* INPUT
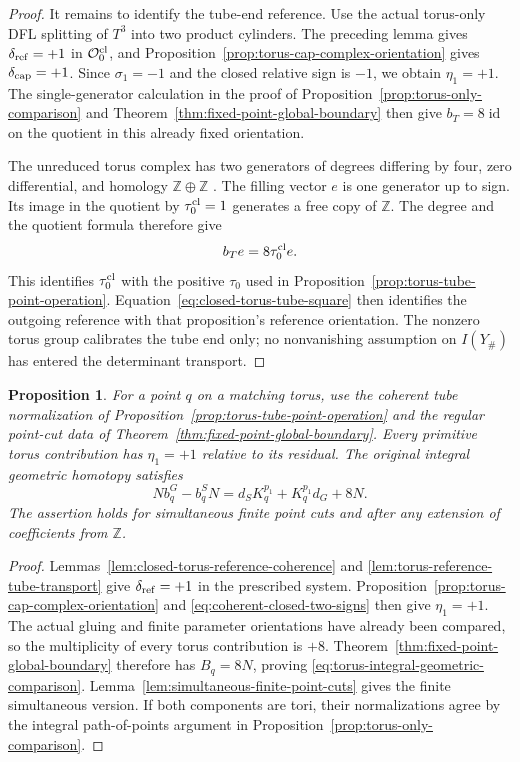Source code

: \documentclass[11pt]{amsart}
\newtheorem{proposition}[theorem]{Proposition}
\theoremstyle{definition}
\theoremstyle{remark}
\theoremstyle{plain}
\newcommand{\id}{\operatorname{id}}
\begin{document}
\begin{proof}
It remains to identify the tube-end
reference. Use the actual torus-only
DFL splitting of $T^3$ into two
product cylinders. The preceding
lemma gives $\delta_{\rm ref}=+1$
in $\mathcal O_0^{\rm cl}$, and
Proposition~\ref{prop:torus-cap-complex-orientation}
gives $\delta_{\rm cap}=+1$.
Since $\sigma_1=-1$ and the closed
relative sign is $-1$, we obtain
$\eta_1=+1$. The single-generator
calculation in the proof of
Proposition~\ref{prop:torus-only-comparison}
and Theorem~\ref{thm:fixed-point-global-boundary}
then give $b_T=8\id$ on the quotient
in this already fixed orientation.

The unreduced torus complex has two
generators of degrees differing by
four, zero differential, and homology
$\mathbb Z\oplus\mathbb Z$
\cite[Section~7.1, pp.~52--53]{KronheimerMrowka10}.
The filling vector $e$ is one
generator up to sign. Its image
in the quotient by $\tau_0^{\rm cl}=1$
generates a free copy of $\mathbb Z$.
The degree and the quotient formula
therefore give
\[
                         b_Te=8\tau_0^{\rm cl}e.
\]
This identifies $\tau_0^{\rm cl}$
with the positive $\tau_0$ used in
Proposition~\ref{prop:torus-tube-point-operation}.
Equation~\eqref{eq:closed-torus-tube-square}
then identifies the outgoing
reference with that proposition's
reference orientation.
The nonzero torus group calibrates
the tube end only; no nonvanishing
assumption on $I(Y_\#)$ has entered
the determinant transport.
\end{proof}

\begin{proposition}\label{prop:torus-integral-geometric-comparison}
For a point $q$ on a matching torus, use the
coherent tube normalization of
Proposition~\ref{prop:torus-tube-point-operation}
and the regular point-cut data of
Theorem~\ref{thm:fixed-point-global-boundary}.
Every primitive torus contribution has
$\eta_1=+1$ relative to its residual.
The original integral geometric homotopy satisfies
\begin{equation}\label{eq:torus-integral-geometric-comparison}
 N b_q^G-b_q^S N
    =d_S K_q^{p_1}+K_q^{p_1}d_G+8N.
\end{equation}
The assertion holds for simultaneous finite
point cuts and after any extension of
coefficients from $\mathbb Z$.
\end{proposition}

\begin{proof}
Lemmas~\ref{lem:closed-torus-reference-coherence}
and \ref{lem:torus-reference-tube-transport}
give $\delta_{\rm ref}=+1$ in the prescribed
system. Proposition~\ref{prop:torus-cap-complex-orientation}
and \eqref{eq:coherent-closed-two-signs}
then give $\eta_1=+1$.
The actual gluing and finite parameter
orientations have already been compared,
so the multiplicity of every torus
contribution is $+8$.
Theorem~\ref{thm:fixed-point-global-boundary}
therefore has $B_q=8N$, proving
\eqref{eq:torus-integral-geometric-comparison}.
Lemma~\ref{lem:simultaneous-finite-point-cuts}
gives the finite simultaneous version.
If both components are tori, their
normalizations agree by the integral
path-of-points argument in
Proposition~\ref{prop:torus-only-comparison}.
\end{proof}
\end{document}
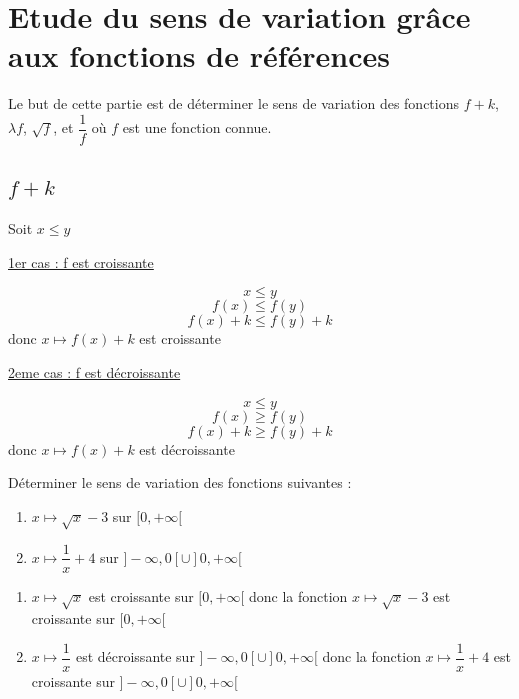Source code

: \section{Etude du sens de variation grâce aux fonctions de références}
Le but de cette partie est de déterminer le sens de variation des fonctions $f + k$, $\lambda f$, $\sqrt{f}$, et $\dfrac{1}{f}$ où $f$ est une fonction connue.
\subsection{$f+k$}
\newline

\begin{preuve}
Soit $x\leq y$\newline

\underline{1er cas : f est croissante}\newline

$$x \leq y$$
$$f(x) \leq f(y)$$
$$f(x) + k \leq f(y) + k$$
donc $x\mapsto f(x) + k$ est croissante \newline

\underline{2eme cas : f est décroissante}\newline

$$x \leq y$$
$$f(x) \geq f(y)$$
$$f(x) + k \geq f(y) + k$$
donc $x\mapsto f(x) + k$ est décroissante
\end{preuve}
\begin{exemples}
Déterminer le sens de variation des fonctions suivantes : 
\begin{enumerate}
\item $x\mapsto \sqrt{x} - 3$ sur $[0,+\infty[$
\item $x\mapsto \dfrac{1}{x} + 4$ sur $]-\infty,0[ \cup ]0,+\infty[$
\end{enumerate}
\begin{enumerate}
\item $x\mapsto \sqrt{x}$ est croissante sur $[0,+\infty[$ donc la fonction $x\mapsto \sqrt{x} - 3$ est croissante sur $[0,+\infty[$
\item $x\mapsto \dfrac{1}{x}$ est décroissante sur $]-\infty,0[ \cup ]0,+\infty[$ donc la fonction $x\mapsto \dfrac{1}{x} + 4$ est croissante sur $]-\infty,0[ \cup ]0,+\infty[$
\end{enumerate}
\end{exemples}
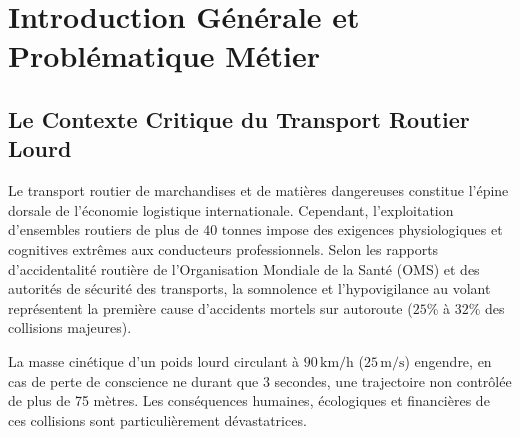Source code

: \documentclass[11pt,a4paper]{article}
\begin{document}
\newpage
\tableofcontents
\newpage

\section{Introduction Générale et Problématique Métier}

\subsection{Le Contexte Critique du Transport Routier Lourd}
Le transport routier de marchandises et de matières dangereuses constitue l'épine dorsale de l'économie logistique internationale. Cependant, l'exploitation d'ensembles routiers de plus de $40\text{ tonnes}$ impose des exigences physiologiques et cognitives extrêmes aux conducteurs professionnels. Selon les rapports d'accidentalité routière de l'Organisation Mondiale de la Santé (OMS) et des autorités de sécurité des transports, la somnolence et l'hypovigilance au volant représentent la première cause d'accidents mortels sur autoroute ($25\%$ à $32\%$ des collisions majeures).

La masse cinétique d'un poids lourd circulant à $90\,\text{km/h}$ ($25\,\text{m/s}$) engendre, en cas de perte de conscience ne durant que 3 secondes, une trajectoire non contrôlée de plus de 75 mètres. Les conséquences humaines, écologiques et financières de ces collisions sont particulièrement dévastatrices.
\end{document}

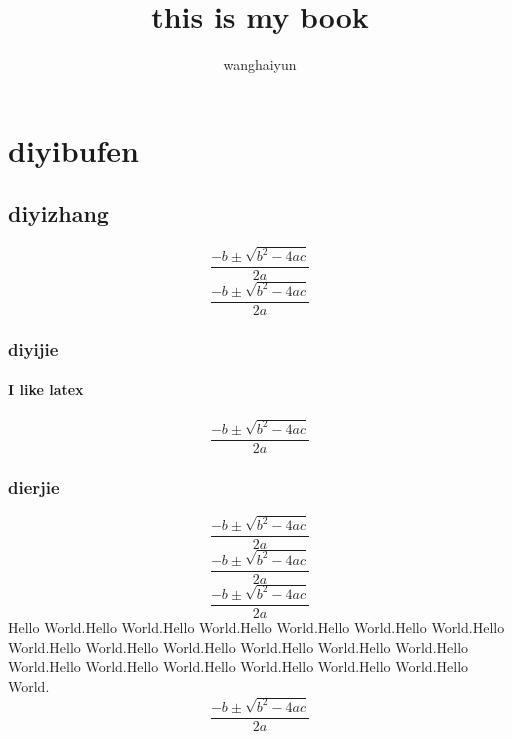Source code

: \documentclass{book} %
\begin{document}
\title{this is my book}
\author{wanghaiyun}
\date{}

\maketitle

\tableofcontents
\mainmatter

\part{diyibufen}
\chapter{diyizhang}
\begin{equation}
\frac{{ - b \pm \sqrt {{b^2} - 4ac} }}{{2a}}
\end{equation}
\begin{equation}
\frac{{ - b \pm \sqrt {{b^2} - 4ac} }}{{2a}}
\end{equation}
\section{diyijie}
\subsection{I like latex}
\begin{equation}
\frac{{ - b \pm \sqrt {{b^2} - 4ac} }}{{2a}}
\end{equation}
\section{dierjie}
\begin{equation}
\frac{{ - b \pm \sqrt {{b^2} - 4ac} }}{{2a}}
\end{equation}
\begin{equation}
\frac{{ - b \pm \sqrt {{b^2} - 4ac} }}{{2a}}
\end{equation}
\begin{equation}
\frac{{ - b \pm \sqrt {{b^2} - 4ac} }}{{2a}}
\end{equation}
Hello World.Hello World.Hello World.Hello World.Hello World.Hello World.Hello World.Hello World.Hello World.Hello World.Hello World.Hello World.Hello World.Hello World.Hello World.Hello World.Hello World.Hello World.Hello World.
\begin{equation}
\frac{{ - b \pm \sqrt {{b^2} - 4ac} }}{{2a}}
\end{equation}
\end{document}
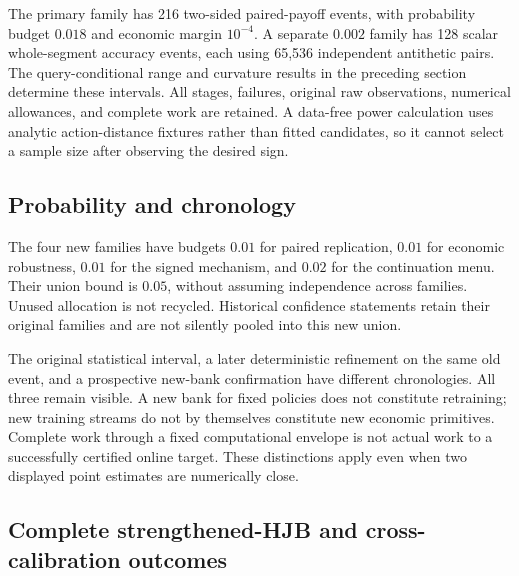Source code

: The primary family has 216 two-sided paired-payoff events, with probability budget $0.018$ and economic margin $10^{-4}$. A separate $0.002$ family has 128 scalar whole-segment accuracy events, each using 65,536 independent antithetic pairs. The query-conditional range and curvature results in the preceding section determine these intervals. All stages, failures, original raw observations, numerical allowances, and complete work are retained. A data-free power calculation uses analytic action-distance fixtures rather than fitted candidates, so it cannot select a sample size after observing the desired sign.

\subsection{Probability and chronology}
The four new families have budgets $0.01$ for paired replication, $0.01$ for economic robustness, $0.01$ for the signed mechanism, and $0.02$ for the continuation menu. Their union bound is $0.05$, without assuming independence across families. Unused allocation is not recycled. Historical confidence statements retain their original families and are not silently pooled into this new union.

The original statistical interval, a later deterministic refinement on the same old event, and a prospective new-bank confirmation have different chronologies. All three remain visible. A new bank for fixed policies does not constitute retraining; new training streams do not by themselves constitute new economic primitives. Complete work through a fixed computational envelope is not actual work to a successfully certified online target. These distinctions apply even when two displayed point estimates are numerically close.

\subsection{Complete strengthened-HJB and cross-calibration outcomes}
\label{app:r16robustrecord}





\begingroup
\small
\setlength{\tabcolsep}{3pt}

\endgroup
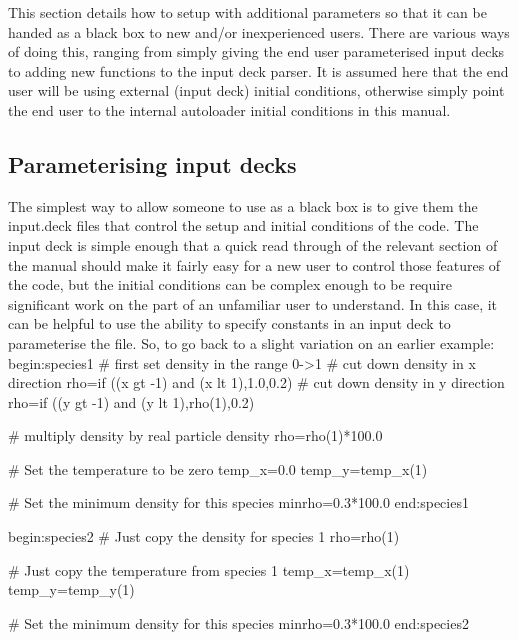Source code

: \documentclass[12pt,a4paper]{article}
\newcommand{\EPOCH}{{\color{warwickdark}\fontfamily{phv}\selectfont{EPOCH}}}
\newenvironment{boxverbatim}{\lboxverbatim{none}}{\endlboxverbatim}
\begin{document}
This section details how to setup {\EPOCH} with additional parameters so that
it can be handed as a black box to new and/or inexperienced users. There are
various ways of doing this, ranging from simply giving the end user
parameterised input decks to adding new functions to the input deck parser. It
is assumed here that the end user will be using external (input deck) initial
conditions, otherwise simply point the end user to the internal autoloader
initial conditions in this manual.

\subsection{Parameterising input decks}
The simplest way to allow someone to use {\EPOCH} as a black box is to give them
the input.deck files that control the setup and initial conditions
of the code. The input deck is simple enough that a quick read through of the
relevant section of the manual should make it fairly easy for a new user to
control those features of the code, but the initial conditions can be complex
enough to be require significant work on the part of an unfamiliar user to
understand. In this case, it can be helpful to use the ability to specify
constants in an input deck to parameterise the file. So, to go back to a slight
variation on an earlier example:
\begin{boxverbatim}
begin:species1
   # first set density in the range 0->1
   # cut down density in x direction
   rho=if ((x gt -1) and (x lt 1),1.0,0.2)
   # cut down density in y direction
   rho=if ((y gt -1) and (y lt 1),rho(1),0.2)

   # multiply density by real particle density
   rho=rho(1)*100.0

   # Set the temperature to be zero
   temp_x=0.0
   temp_y=temp_x(1)

   # Set the minimum density for this species
   minrho=0.3*100.0
end:species1

begin:species2
   # Just copy the density for species 1
   rho=rho(1)

   # Just copy the temperature from species 1
   temp_x=temp_x(1)
   temp_y=temp_y(1)

   # Set the minimum density for this species
   minrho=0.3*100.0
end:species2
\end{boxverbatim}
\end{document}
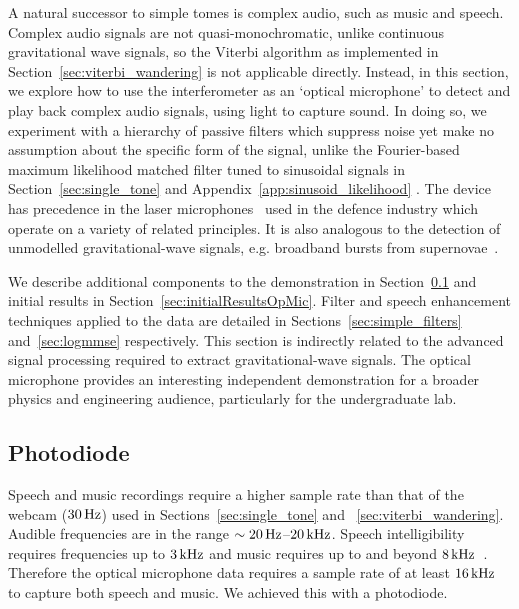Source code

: \documentclass[paper-main.tex]{subfiles}
\begin{document}
A natural successor to simple tomes is complex audio, such as music and speech. 
Complex audio signals are not quasi-monochromatic, unlike continuous gravitational wave signals, so the Viterbi algorithm as implemented in Section~\ref{sec:viterbi_wandering} is not applicable directly.
Instead, in this section, we explore how to use the interferometer as an `optical microphone' to detect and play back complex audio signals, using light to capture sound. 
In doing so, we experiment with a hierarchy of passive filters which suppress noise yet make no assumption about the specific form of the signal, unlike the Fourier-based maximum likelihood matched filter tuned to sinusoidal signals in Section~\ref{sec:single_tone} and Appendix~\ref{app:sinusoid_likelihood} . 
The device has precedence in the laser microphones~\cite{laser_microphone} used in the defence industry which operate on a variety of related principles.
It is also analogous to the detection of unmodelled gravitational-wave signals, e.g. broadband bursts from supernovae~\cite{}. 


We describe additional components to the demonstration in Section~\ref{sec:photodiode} and initial results in Section~\ref{sec:initialResultsOpMic}.
Filter and speech enhancement techniques applied to the data are detailed in Sections~\ref{sec:simple_filters} and~\ref{sec:logmmse} respectively.
This section is indirectly related to the advanced signal processing required to extract gravitational-wave signals. 
The optical microphone provides an interesting independent demonstration for a broader physics and engineering audience, particularly for the undergraduate lab. 



\subsection{Photodiode}
\label{sec:photodiode}

Speech and music recordings require a higher sample rate than that of the webcam ($30\,{\rm Hz}$) used in Sections~\ref{sec:single_tone} and ~\ref{sec:viterbi_wandering}. 
Audible frequencies are in the range $\sim 20\,{\rm Hz}$--$20\,{\rm kHz}$. 
Speech intelligibility requires frequencies up to $3\,{\rm kHz}$ and music requires up to and beyond $8\,{\rm kHz}$~\cite{speech_intelligibility}. 
Therefore the optical microphone data requires a sample rate of at least $16\,{\rm kHz}$ to capture both speech and music. 
We achieved this with a photodiode.
\end{document}

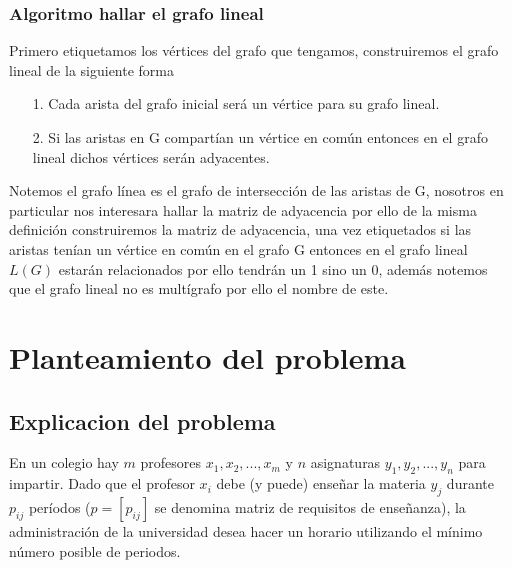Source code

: \documentclass[letterpaper,12pt]{article}
\begin{document}
    \subsubsection{Algoritmo hallar el grafo lineal}
    Primero etiquetamos los vértices del grafo que tengamos, construiremos el grafo lineal de la siguiente forma
    \begin{itemize}
        \item [1.] Cada arista del grafo inicial será un vértice para su grafo lineal. 
        \item[2.] Si las aristas en G compartían un vértice en común entonces en el grafo lineal dichos vértices serán adyacentes.
    \end{itemize}
	Notemos el grafo línea es el grafo de intersección de las aristas de G, nosotros en particular nos interesara hallar la matriz de adyacencia por ello de la misma definición construiremos la matriz de adyacencia, una vez etiquetados si las aristas tenían un vértice en común en el grafo G entonces en el grafo lineal $L(G)$ estarán relacionados por ello tendrán un 1 sino un 0, además notemos que el grafo lineal no es multígrafo por ello el nombre de este.
	\section{Planteamiento del problema}
	\subsection{Explicacion del problema}
	En un colegio hay $m$ profesores $x_{1}, x_{2}, ..., x_{m}$ y $n$ asignaturas $y_{1}, y_{2}, ..., y_{n}$ para impartir. Dado que el profesor $x_{i}$ debe (y puede) enseñar la materia $y_{j}$ durante $p_{ij}$ períodos ($p=[p_{ij}]$ se denomina matriz de requisitos de enseñanza), la administración de la universidad desea hacer un horario utilizando el mínimo número posible de periodos.
\end{document}
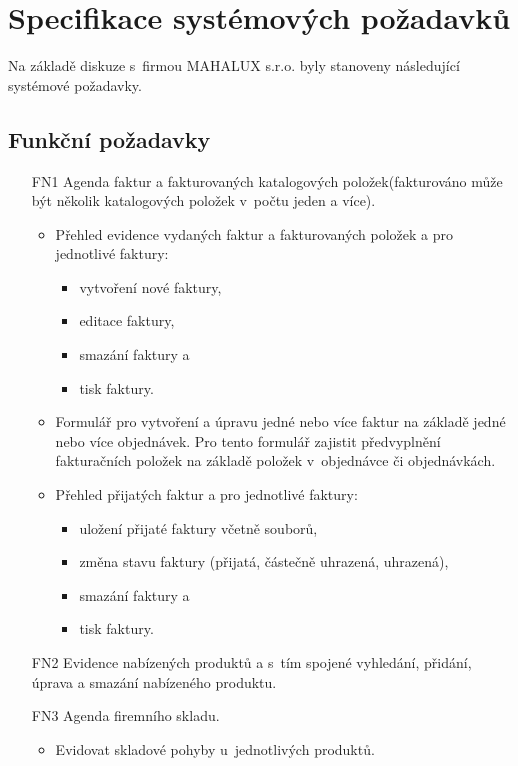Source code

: \documentclass[thesis=B,czech]{FITthesis}[2012/06/26]
\begin{document}
\section{Specifikace systémových požadavků}

	Na základě diskuze s~firmou MAHALUX s.r.o. byly stanoveny následující systémové požadavky.
	
\subsection{Funkční požadavky}

\begin{enumerate}
	\item[FN1] Agenda faktur a fakturovaných katalogových položek(fakturováno může být několik katalogových položek v~počtu jeden a více).
	\begin{itemize}
		\item Přehled evidence vydaných faktur a fakturovaných položek a pro jednotlivé faktury:
		\begin{itemize}
			\item vytvoření nové faktury,
			\item editace faktury,
			\item smazání faktury a
			\item tisk faktury.
		\end{itemize}
		\item Formulář pro vytvoření a úpravu jedné nebo více faktur na základě jedné nebo více objednávek. Pro tento formulář zajistit předvyplnění fakturačních položek na základě položek v~objednávce či objednávkách.
		\item Přehled přijatých faktur a pro jednotlivé faktury:
		\begin{itemize}
			\item uložení přijaté faktury včetně souborů,
			\item změna stavu faktury (přijatá, částečně uhrazená, uhrazená),
			\item smazání faktury a
			\item tisk faktury.
		\end{itemize}
	\end{itemize}	
	\item[FN2] Evidence nabízených produktů a s~tím spojené
	 	vyhledání, přidání, úprava a smazání nabízeného produktu.
	\newpage
	\item[FN3] Agenda firemního skladu.
		\begin{itemize}
			\item Evidovat skladové pohyby u~jednotlivých produktů.

\end{itemize}
\end{enumerate}
\end{document}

* WHAT YOU HAVE TO DO
Pull out all lines from the entries above that include the word "matriz".

* ANSWER BELOW
	Notemos el grafo línea es el grafo de intersección de las aristas de G, nosotros en particular nos interesara hallar la matriz de adyacencia por ello de la misma definición construiremos la matriz de adyacencia, una vez etiquetados si las aristas tenían un vértice en común en el grafo G entonces en el grafo lineal $L(G)$ estarán relacionados por ello tendrán un 1 sino un 0, además notemos que el grafo lineal no es multígrafo por ello el nombre de este.
	En un colegio hay $m$ profesores $x_{1}, x_{2}, ..., x_{m}$ y $n$ asignaturas $y_{1}, y_{2}, ..., y_{n}$ para impartir. Dado que el profesor $x_{i}$ debe (y puede) enseñar la materia $y_{j}$ durante $p_{ij}$ períodos ($p=[p_{ij}]$ se denomina matriz de requisitos de enseñanza), la administración de la universidad desea hacer un horario utilizando el mínimo número posible de periodos.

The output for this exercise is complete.